Source texts of formatted documents:
##############################
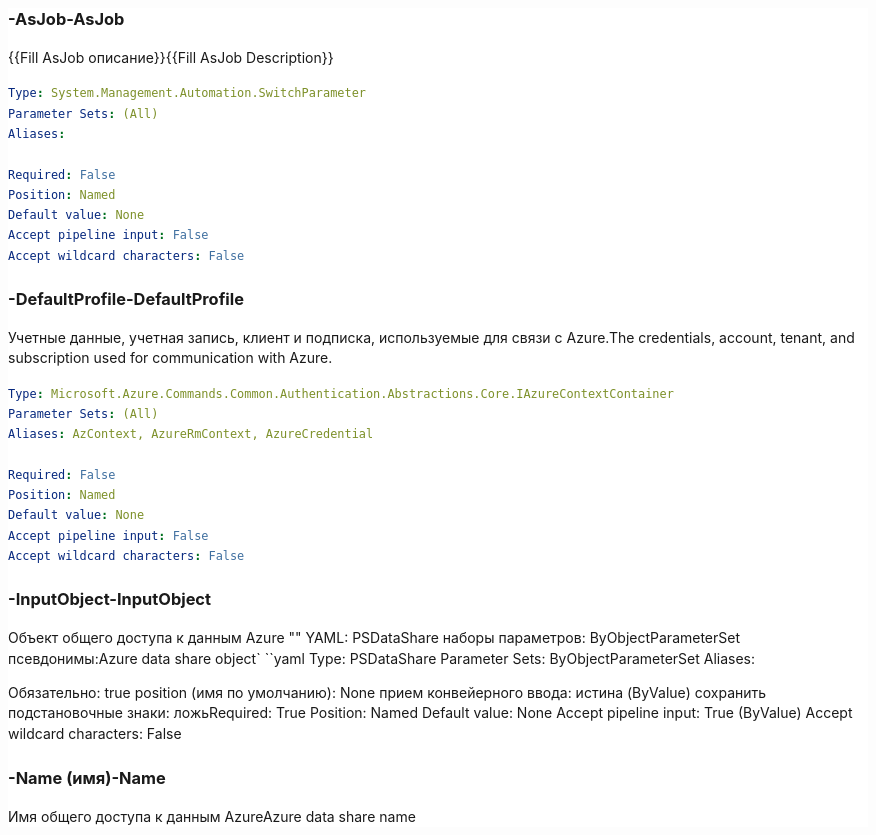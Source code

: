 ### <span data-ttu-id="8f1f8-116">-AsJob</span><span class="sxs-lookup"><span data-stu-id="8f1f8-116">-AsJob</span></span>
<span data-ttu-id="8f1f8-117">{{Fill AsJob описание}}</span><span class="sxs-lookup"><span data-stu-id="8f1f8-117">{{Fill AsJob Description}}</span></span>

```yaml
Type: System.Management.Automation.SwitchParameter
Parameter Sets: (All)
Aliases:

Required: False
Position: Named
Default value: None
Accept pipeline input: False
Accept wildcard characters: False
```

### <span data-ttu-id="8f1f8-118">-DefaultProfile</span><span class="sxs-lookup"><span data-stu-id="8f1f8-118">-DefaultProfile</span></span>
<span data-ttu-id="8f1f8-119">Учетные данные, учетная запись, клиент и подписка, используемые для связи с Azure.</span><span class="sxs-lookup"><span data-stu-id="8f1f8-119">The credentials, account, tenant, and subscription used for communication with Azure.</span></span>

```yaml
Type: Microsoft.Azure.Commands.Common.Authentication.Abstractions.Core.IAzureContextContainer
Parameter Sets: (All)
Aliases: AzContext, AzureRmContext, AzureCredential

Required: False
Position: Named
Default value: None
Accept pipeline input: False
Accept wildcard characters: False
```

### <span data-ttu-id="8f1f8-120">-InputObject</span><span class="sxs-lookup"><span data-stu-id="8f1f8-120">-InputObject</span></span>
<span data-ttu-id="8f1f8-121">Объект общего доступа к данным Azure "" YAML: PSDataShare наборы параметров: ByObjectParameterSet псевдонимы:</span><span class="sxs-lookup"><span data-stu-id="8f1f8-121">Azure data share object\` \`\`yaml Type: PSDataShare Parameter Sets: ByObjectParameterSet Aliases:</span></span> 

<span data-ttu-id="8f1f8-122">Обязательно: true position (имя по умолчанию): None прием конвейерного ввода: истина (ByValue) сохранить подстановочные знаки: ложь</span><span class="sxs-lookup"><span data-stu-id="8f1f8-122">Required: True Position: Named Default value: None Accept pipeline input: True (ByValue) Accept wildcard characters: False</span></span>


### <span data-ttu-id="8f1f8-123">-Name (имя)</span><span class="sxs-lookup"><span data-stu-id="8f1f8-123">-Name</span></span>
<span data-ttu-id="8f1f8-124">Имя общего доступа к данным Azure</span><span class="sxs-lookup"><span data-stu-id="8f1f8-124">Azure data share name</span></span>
##############################
Instructions for the task: Every line above that includes the word "AsJob" should be listed.

Task output:
: ### <span data-ttu-id="8f1f8-116">-AsJob</span><span class="sxs-lookup"><span data-stu-id="8f1f8-116">-AsJob</span></span>
<span data-ttu-id="8f1f8-117">{{Fill AsJob описание}}</span><span class="sxs-lookup"><span data-stu-id="8f1f8-117">{{Fill AsJob Description}}</span></span>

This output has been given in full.